## Prompt:
Pull every line containing "看得见的与看不见的" from the data.

Collected data:
◇ ◇ ◇ ◇ ◇ ◇ ◇

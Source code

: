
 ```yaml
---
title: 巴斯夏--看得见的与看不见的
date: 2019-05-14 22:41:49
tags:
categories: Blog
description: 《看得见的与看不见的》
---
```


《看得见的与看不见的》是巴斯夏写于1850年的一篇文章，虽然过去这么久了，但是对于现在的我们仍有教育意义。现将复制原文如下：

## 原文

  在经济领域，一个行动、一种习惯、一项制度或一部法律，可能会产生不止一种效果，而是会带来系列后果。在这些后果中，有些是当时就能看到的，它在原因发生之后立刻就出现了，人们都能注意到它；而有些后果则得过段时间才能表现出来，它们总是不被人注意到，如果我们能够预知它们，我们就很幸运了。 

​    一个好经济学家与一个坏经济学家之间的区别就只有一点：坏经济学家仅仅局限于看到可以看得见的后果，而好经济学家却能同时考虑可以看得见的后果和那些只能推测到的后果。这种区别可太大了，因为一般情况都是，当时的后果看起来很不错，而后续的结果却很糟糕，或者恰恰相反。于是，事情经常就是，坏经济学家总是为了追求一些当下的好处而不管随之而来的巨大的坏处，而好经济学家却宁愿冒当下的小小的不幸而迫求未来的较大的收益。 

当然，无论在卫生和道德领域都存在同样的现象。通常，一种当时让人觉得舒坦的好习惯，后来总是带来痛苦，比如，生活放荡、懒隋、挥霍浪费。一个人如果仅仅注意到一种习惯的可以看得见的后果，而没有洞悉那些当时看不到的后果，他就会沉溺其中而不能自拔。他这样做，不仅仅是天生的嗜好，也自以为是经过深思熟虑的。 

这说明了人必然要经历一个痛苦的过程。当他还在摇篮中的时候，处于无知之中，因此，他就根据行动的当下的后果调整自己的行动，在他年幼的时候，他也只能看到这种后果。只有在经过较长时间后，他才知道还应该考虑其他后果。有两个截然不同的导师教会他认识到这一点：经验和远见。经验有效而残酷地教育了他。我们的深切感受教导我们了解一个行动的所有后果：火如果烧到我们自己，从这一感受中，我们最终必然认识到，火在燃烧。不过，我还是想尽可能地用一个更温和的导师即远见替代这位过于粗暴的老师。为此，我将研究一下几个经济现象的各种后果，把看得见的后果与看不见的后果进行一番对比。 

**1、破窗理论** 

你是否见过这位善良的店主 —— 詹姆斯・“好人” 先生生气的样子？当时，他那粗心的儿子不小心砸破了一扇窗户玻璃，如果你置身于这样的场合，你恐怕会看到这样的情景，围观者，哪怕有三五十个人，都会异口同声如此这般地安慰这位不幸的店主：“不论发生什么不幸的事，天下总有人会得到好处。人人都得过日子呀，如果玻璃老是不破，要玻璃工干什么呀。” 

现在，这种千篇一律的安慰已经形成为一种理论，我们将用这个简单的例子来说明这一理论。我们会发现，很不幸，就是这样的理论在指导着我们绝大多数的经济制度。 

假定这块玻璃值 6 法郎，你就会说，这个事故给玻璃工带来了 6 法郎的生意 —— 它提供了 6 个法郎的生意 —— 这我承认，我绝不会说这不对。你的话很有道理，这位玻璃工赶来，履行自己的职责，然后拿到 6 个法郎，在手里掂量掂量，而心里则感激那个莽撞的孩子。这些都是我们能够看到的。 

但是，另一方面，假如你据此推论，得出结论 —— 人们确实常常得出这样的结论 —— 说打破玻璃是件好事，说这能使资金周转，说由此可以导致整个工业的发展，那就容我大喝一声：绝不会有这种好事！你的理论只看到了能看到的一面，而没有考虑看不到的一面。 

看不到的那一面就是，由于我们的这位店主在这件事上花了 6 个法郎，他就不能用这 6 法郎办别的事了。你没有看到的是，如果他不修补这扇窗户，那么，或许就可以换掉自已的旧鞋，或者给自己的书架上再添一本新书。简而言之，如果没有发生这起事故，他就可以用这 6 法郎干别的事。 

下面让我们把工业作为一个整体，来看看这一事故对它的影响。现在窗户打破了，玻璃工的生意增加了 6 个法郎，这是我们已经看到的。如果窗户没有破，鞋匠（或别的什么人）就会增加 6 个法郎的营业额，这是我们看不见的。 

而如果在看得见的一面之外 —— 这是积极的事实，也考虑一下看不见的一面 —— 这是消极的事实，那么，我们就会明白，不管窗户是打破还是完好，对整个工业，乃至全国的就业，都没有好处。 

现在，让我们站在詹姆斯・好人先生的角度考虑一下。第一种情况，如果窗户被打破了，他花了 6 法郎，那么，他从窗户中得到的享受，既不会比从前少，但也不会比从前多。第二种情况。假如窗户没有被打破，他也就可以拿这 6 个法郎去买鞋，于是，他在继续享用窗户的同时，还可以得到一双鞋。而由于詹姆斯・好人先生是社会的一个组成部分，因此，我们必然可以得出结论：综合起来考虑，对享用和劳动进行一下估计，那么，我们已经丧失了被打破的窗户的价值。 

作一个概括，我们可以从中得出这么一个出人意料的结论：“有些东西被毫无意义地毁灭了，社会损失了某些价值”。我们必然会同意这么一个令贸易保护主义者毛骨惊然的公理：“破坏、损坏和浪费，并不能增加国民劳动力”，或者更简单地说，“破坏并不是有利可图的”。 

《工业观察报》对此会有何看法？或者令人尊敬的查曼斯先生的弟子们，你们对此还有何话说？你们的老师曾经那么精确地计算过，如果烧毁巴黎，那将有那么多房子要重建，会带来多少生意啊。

◇ ◇ ◇ ◇ ◇ ◇ ◇

## Task answer:
title: 巴斯夏--看得见的与看不见的
description: 《看得见的与看不见的》
《看得见的与看不见的》是巴斯夏写于1850年的一篇文章，虽然过去这么久了，但是对于现在的我们仍有教育意义。现将复制原文如下：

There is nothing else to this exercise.